Mengacu pada Growth Incidence Curve, sebagaimana dikaji oleh Teguh Dartanto dan Canyon K. Can dari LPEM UI, menunjukkan, pembangunan ekonomi di Indonesia 2002-2022 hanya berat pada kelompok kaya. Satu dasawarsa terakhir juga menegaskan hal yang sama.
Pada era pemerintahan Jokowi periode pertama, kelas menengah masih menikmati pertumbuhan ekonomi lebih besar dibandingkan dengan kelompok termiskin dan terkaya sehingga angka Gini Ratio bisa diturunkan menjadi 0,380 pada 2019.
Namun, pada periode kedua Jokowi, pertumbuhan ekonomi tidak lagi inklusif di mana manfaat kebijakan atau program pemerintah terfokus hanya pada 20% kelompok terbawah dan 10% kelompok teratas.
Pada saat yang sama, kelompok kelas menengah yang proporsinya mencapai 40%-80% dilupakan. Bahkan, kelompok 60%-80% ini mengalami pertumbuhan ekonomi negatif. Dampaknya, tingkat ketimpangan makin melebar dengan Gini Ratio pada September 2022 naik jadi 0,381 dan semakin tinggi pada Maret 2023 menjadi 0,388.
Aneka pajak, berbagai iuran dan pungutan baru yang potensial membebani kelas menengah bisa menjadi boomerang ketika kelompok ini gagal diyakinkan bahwa kebijakan itu akan menguntungkan mereka. Alih-alih, kelas menengah terancam turun kelas, konsumsi melemah dan penerimaan negara ikut terdampak.

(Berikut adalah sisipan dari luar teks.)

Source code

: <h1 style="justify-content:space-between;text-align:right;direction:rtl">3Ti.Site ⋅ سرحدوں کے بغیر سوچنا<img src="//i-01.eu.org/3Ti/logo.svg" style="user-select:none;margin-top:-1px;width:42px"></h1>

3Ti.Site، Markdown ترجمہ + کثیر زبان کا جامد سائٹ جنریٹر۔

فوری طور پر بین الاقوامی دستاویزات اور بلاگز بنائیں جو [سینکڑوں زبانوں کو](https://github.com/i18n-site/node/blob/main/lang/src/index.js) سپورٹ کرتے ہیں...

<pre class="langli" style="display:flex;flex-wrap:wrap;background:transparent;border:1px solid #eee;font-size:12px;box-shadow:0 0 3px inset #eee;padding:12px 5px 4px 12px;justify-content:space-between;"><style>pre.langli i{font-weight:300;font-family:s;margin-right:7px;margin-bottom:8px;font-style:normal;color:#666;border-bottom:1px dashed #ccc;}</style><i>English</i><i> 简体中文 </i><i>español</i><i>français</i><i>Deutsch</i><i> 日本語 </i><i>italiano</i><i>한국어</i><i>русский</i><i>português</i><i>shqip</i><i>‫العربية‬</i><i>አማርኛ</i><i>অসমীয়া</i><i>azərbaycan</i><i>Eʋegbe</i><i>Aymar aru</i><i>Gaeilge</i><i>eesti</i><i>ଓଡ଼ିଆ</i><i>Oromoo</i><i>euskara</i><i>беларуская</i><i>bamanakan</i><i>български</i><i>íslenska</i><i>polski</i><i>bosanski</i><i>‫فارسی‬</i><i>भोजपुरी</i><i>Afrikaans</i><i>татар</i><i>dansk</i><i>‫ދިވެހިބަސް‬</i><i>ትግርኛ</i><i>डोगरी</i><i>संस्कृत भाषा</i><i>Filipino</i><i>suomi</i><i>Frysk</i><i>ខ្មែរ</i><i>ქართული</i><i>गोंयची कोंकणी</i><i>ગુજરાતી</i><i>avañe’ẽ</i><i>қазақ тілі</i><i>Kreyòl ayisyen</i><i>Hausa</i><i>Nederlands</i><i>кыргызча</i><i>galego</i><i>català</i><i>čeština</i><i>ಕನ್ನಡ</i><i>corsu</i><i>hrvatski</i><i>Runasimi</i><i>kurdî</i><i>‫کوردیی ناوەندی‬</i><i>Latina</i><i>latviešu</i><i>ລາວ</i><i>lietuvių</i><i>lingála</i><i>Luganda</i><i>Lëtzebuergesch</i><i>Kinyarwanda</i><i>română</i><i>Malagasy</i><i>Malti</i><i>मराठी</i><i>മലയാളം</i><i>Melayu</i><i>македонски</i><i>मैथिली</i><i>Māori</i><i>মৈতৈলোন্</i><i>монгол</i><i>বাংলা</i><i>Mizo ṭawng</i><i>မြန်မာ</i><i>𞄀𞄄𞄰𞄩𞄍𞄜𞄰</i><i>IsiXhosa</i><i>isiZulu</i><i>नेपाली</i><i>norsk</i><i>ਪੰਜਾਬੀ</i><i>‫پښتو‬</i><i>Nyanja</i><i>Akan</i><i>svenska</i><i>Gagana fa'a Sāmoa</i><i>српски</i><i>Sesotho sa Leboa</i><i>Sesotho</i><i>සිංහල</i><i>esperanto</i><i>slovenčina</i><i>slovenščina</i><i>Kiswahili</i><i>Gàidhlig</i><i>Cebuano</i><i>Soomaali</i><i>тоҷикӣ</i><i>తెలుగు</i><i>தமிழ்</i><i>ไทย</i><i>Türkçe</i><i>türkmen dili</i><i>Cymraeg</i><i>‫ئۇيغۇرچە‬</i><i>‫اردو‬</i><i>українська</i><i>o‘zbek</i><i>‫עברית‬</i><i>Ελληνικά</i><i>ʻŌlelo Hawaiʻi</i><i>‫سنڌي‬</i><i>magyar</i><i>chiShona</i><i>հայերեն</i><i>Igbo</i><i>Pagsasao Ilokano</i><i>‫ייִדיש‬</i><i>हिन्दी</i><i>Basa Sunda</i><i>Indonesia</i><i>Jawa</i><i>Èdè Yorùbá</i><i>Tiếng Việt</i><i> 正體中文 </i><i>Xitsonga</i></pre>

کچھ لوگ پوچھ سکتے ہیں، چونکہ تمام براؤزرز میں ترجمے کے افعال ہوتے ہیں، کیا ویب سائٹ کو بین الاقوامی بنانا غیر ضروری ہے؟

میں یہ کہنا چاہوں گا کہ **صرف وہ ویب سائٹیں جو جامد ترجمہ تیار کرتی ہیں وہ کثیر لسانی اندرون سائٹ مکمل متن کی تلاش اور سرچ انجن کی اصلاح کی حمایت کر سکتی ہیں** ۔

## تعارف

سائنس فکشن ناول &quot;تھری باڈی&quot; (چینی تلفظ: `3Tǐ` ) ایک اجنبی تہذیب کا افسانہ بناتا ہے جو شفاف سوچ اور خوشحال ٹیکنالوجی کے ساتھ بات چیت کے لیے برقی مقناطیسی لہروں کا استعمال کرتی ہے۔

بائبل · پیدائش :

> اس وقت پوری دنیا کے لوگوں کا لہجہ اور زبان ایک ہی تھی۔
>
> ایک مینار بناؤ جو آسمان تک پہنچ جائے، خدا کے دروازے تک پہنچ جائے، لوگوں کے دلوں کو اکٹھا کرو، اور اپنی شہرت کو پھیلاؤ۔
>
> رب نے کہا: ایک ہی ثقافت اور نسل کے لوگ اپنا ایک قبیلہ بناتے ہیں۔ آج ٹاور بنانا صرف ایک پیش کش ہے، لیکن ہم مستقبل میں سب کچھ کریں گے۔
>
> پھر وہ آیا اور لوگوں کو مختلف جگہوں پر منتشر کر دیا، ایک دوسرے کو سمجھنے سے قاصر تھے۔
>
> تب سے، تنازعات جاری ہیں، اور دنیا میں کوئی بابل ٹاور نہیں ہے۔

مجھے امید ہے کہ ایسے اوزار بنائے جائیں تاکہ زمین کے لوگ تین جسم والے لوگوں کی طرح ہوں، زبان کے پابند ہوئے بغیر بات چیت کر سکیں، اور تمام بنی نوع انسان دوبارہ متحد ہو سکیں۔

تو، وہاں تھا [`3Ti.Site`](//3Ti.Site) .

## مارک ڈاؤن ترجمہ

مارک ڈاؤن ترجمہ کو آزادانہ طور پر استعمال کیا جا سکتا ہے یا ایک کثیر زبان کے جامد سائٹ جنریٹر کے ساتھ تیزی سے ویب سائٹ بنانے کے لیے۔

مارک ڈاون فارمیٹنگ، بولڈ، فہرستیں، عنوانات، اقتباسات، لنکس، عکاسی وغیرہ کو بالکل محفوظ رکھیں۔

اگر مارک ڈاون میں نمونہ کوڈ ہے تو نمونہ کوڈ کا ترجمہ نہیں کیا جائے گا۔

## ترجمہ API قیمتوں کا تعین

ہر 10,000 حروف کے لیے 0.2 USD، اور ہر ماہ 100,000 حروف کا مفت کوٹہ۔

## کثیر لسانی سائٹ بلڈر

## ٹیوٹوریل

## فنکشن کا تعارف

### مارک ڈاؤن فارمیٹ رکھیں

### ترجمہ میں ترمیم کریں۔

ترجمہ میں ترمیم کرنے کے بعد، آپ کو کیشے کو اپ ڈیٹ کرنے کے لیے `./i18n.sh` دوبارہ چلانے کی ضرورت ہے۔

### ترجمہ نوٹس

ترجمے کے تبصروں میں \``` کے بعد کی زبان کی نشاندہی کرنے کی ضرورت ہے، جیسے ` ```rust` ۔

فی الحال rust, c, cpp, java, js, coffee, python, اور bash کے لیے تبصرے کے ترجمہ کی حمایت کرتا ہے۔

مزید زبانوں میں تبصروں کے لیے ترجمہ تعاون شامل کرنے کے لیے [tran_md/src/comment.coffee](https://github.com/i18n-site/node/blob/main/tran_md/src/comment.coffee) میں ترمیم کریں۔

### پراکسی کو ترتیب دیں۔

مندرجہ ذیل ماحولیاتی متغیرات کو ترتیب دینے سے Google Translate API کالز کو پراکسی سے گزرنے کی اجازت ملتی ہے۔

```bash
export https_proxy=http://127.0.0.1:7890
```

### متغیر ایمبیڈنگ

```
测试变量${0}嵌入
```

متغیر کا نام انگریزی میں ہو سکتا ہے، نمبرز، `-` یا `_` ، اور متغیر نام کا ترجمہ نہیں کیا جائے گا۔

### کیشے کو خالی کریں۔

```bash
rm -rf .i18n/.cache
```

"Voice or Exit. Bila kelas menengah percaya bahwa pemerintah bekerja demi kepentingan mereka, maka mereka akan menyuarakan tuntutan dan setuju membayar pajak sebagai imbalan atas layanan yang lebih berkualitas. Sebaliknya, bila kelas menengah tidak percaya, mereka akan berusaha keluar dari layanan pemerintah dan perpajakan sehingga memicu kerugian besar bagi sebagian besar masyarakat miskin dan calon kelas menengah yang butuh layanan publik berkualitas," tulis Bank Dunia dalam laporan setebal 222 halaman bertajuk "Aspiring Indonesia Expanding the Middle Class yang dipublikasikan awal 2020 lalu.